- [ACTIVITY]:
Retype the data that follows line by line, exactly, and leave its pictures out.

- [PROVIDED MATERIAL]:
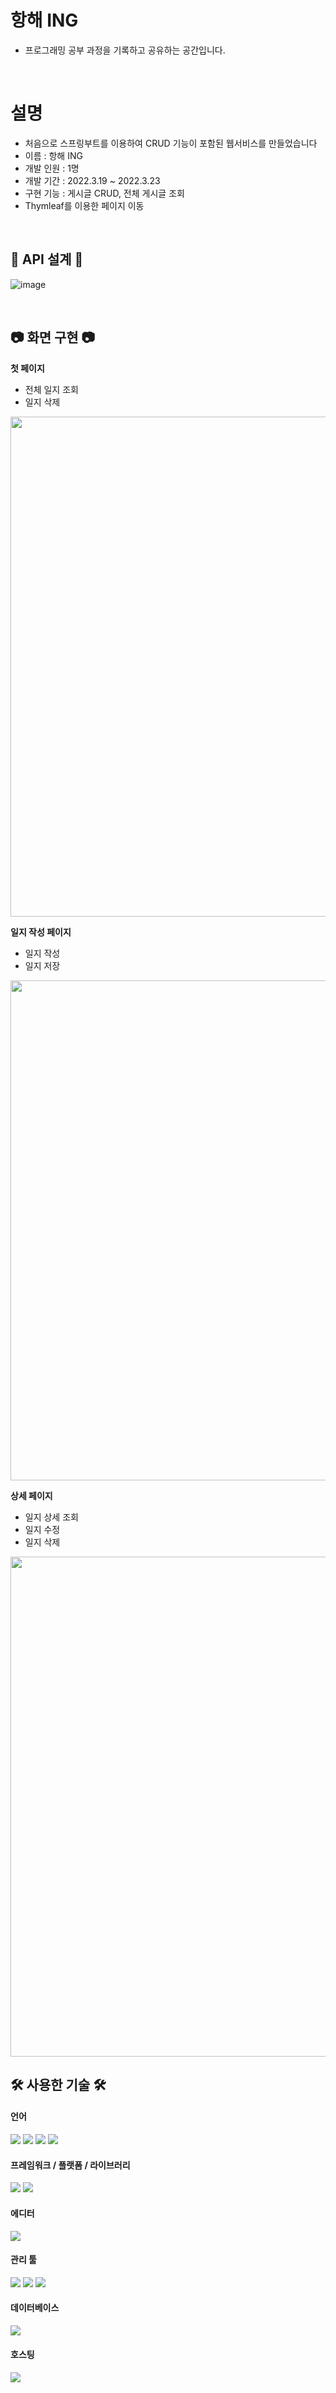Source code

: # 항해 ING
+ 프로그래밍 공부 과정을 기록하고 공유하는 공간입니다.

<br>

# 설명
+ 처음으로 스프링부트를 이용하여 CRUD 기능이 포함된 웹서비스를 만들었습니다
+ 이름 : 항해 ING
+ 개발 인원 : 1명
+ 개발 기간 : 2022.3.19 ~ 2022.3.23
+ 구현 기능 : 게시글 CRUD, 전체 게시글 조회
+ Thymleaf를 이용한 페이지 이동

<br>

<h2> 📌 API 설계 📌 </h2>

![image](https://user-images.githubusercontent.com/98294357/159862014-526ada47-d55d-49c8-81a8-bc7f11b6d9a3.png)

<br>

<h2> 📷 화면 구현 📷 </h2>

**첫 페이지**
+ 전체 일지 조회
+ 일지 삭제

<img src="https://user-images.githubusercontent.com/98294357/159818456-754edd1e-032a-44ac-9665-a5a0fb2fa6db.png" width="800px">

**일지 작성 페이지**
+ 일지 작성
+ 일지 저장

<img src="https://user-images.githubusercontent.com/98294357/159818641-817494be-7e0f-404f-846f-6e29bd81656c.png" width="800px">

**상세 페이지**
+ 일지 상세 조회
+ 일지 수정
+ 일지 삭제

<img src="https://user-images.githubusercontent.com/98294357/159818781-ca4c4435-f261-4792-ab7f-89d9231925bb.png" width="800px">

<br>

<h2>🛠 사용한 기술 🛠</h2>

<h4>언어</h4>
<p float="left">
<img src="https://img.shields.io/badge/SpringBoot-6DB33F?style=for-the-badge&logo=Spring&logoColor=white"/>
<img src="https://img.shields.io/badge/html5-E34F26?style=for-the-badge&logo=html5&logoColor=white">
<img src="https://img.shields.io/badge/CSS-1572B6?style=for-the-badge&logo=CSS&logoColor=white">
<img src="https://img.shields.io/badge/JavaScript-F7DF1E?style=for-the-badge&logo=JavaScript&logoColor=white">
</p>

<h4>프레임워크 / 플랫폼 / 라이브러리</h4>
<p float="left">
<img src="https://img.shields.io/badge/jquery-%230769AD.svg?style=for-the-badge&logo=jquery&logoColor=white">
<img src="https://img.shields.io/badge/bootstrap-%23563D7C.svg?style=for-the-badge&logo=bootstrap&logoColor=white">
</p>

<h4>에디터</h4>
<img src="https://img.shields.io/badge/IntelliJ IDEA-143?style=for-the-badge&logo=IntelliJ IDEA&logoColor=black&color=black&labelColor=brightgreen">

<h4>관리 툴</h4>
<p float="left">
<img src="https://img.shields.io/badge/github-%23121011.svg?style=for-the-badge&logo=github&logoColor=white">
<img src="https://img.shields.io/badge/git-F05032?style=for-the-badge&logo=git&logoColor=white">
<img src="https://img.shields.io/badge/Notion-ff00ff?style=for-the-badge&logo=Notion&logoColor=white">
</p>

<h4>데이터베이스</h4>
<img src="https://img.shields.io/badge/MySQL-4479A1?style=for-the-badge&logo=MySQL&logoColor=white">

<h4>호스팅<h4><img src="https://img.shields.io/badge/AWS-%23FF9900.svg?style=for-the-badge&logo=amazon-aws&logoColor=white">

- [ANSWER SPACE]:
Source code

: # 항해 ING
+ 프로그래밍 공부 과정을 기록하고 공유하는 공간입니다.

<br>

# 설명
+ 처음으로 스프링부트를 이용하여 CRUD 기능이 포함된 웹서비스를 만들었습니다
+ 이름 : 항해 ING
+ 개발 인원 : 1명
+ 개발 기간 : 2022.3.19 ~ 2022.3.23
+ 구현 기능 : 게시글 CRUD, 전체 게시글 조회
+ Thymleaf를 이용한 페이지 이동

<br>

<h2> 📌 API 설계 📌 </h2>

![image](https://user-images.githubusercontent.com/98294357/159862014-526ada47-d55d-49c8-81a8-bc7f11b6d9a3.png)

<br>

<h2> 📷 화면 구현 📷 </h2>

**첫 페이지**
+ 전체 일지 조회
+ 일지 삭제

<img src="https://user-images.githubusercontent.com/98294357/159818456-754edd1e-032a-44ac-9665-a5a0fb2fa6db.png" width="800px">

**일지 작성 페이지**
+ 일지 작성
+ 일지 저장

<img src="https://user-images.githubusercontent.com/98294357/159818641-817494be-7e0f-404f-846f-6e29bd81656c.png" width="800px">

**상세 페이지**
+ 일지 상세 조회
+ 일지 수정
+ 일지 삭제

<img src="https://user-images.githubusercontent.com/98294357/159818781-ca4c4435-f261-4792-ab7f-89d9231925bb.png" width="800px">

<br>

<h2>🛠 사용한 기술 🛠</h2>

<h4>언어</h4>
<p float="left">
<img src="https://img.shields.io/badge/SpringBoot-6DB33F?style=for-the-badge&logo=Spring&logoColor=white"/>
<img src="https://img.shields.io/badge/html5-E34F26?style=for-the-badge&logo=html5&logoColor=white">
<img src="https://img.shields.io/badge/CSS-1572B6?style=for-the-badge&logo=CSS&logoColor=white">
<img src="https://img.shields.io/badge/JavaScript-F7DF1E?style=for-the-badge&logo=JavaScript&logoColor=white">
</p>

<h4>프레임워크 / 플랫폼 / 라이브러리</h4>
<p float="left">
<img src="https://img.shields.io/badge/jquery-%230769AD.svg?style=for-the-badge&logo=jquery&logoColor=white">
<img src="https://img.shields.io/badge/bootstrap-%23563D7C.svg?style=for-the-badge&logo=bootstrap&logoColor=white">
</p>

<h4>에디터</h4>
<img src="https://img.shields.io/badge/IntelliJ IDEA-143?style=for-the-badge&logo=IntelliJ IDEA&logoColor=black&color=black&labelColor=brightgreen">

<h4>관리 툴</h4>
<p float="left">
<img src="https://img.shields.io/badge/github-%23121011.svg?style=for-the-badge&logo=github&logoColor=white">
<img src="https://img.shields.io/badge/git-F05032?style=for-the-badge&logo=git&logoColor=white">
<img src="https://img.shields.io/badge/Notion-ff00ff?style=for-the-badge&logo=Notion&logoColor=white">
</p>

<h4>데이터베이스</h4>
<img src="https://img.shields.io/badge/MySQL-4479A1?style=for-the-badge&logo=MySQL&logoColor=white">

<h4>호스팅<h4><img src="https://img.shields.io/badge/AWS-%23FF9900.svg?style=for-the-badge&logo=amazon-aws&logoColor=white">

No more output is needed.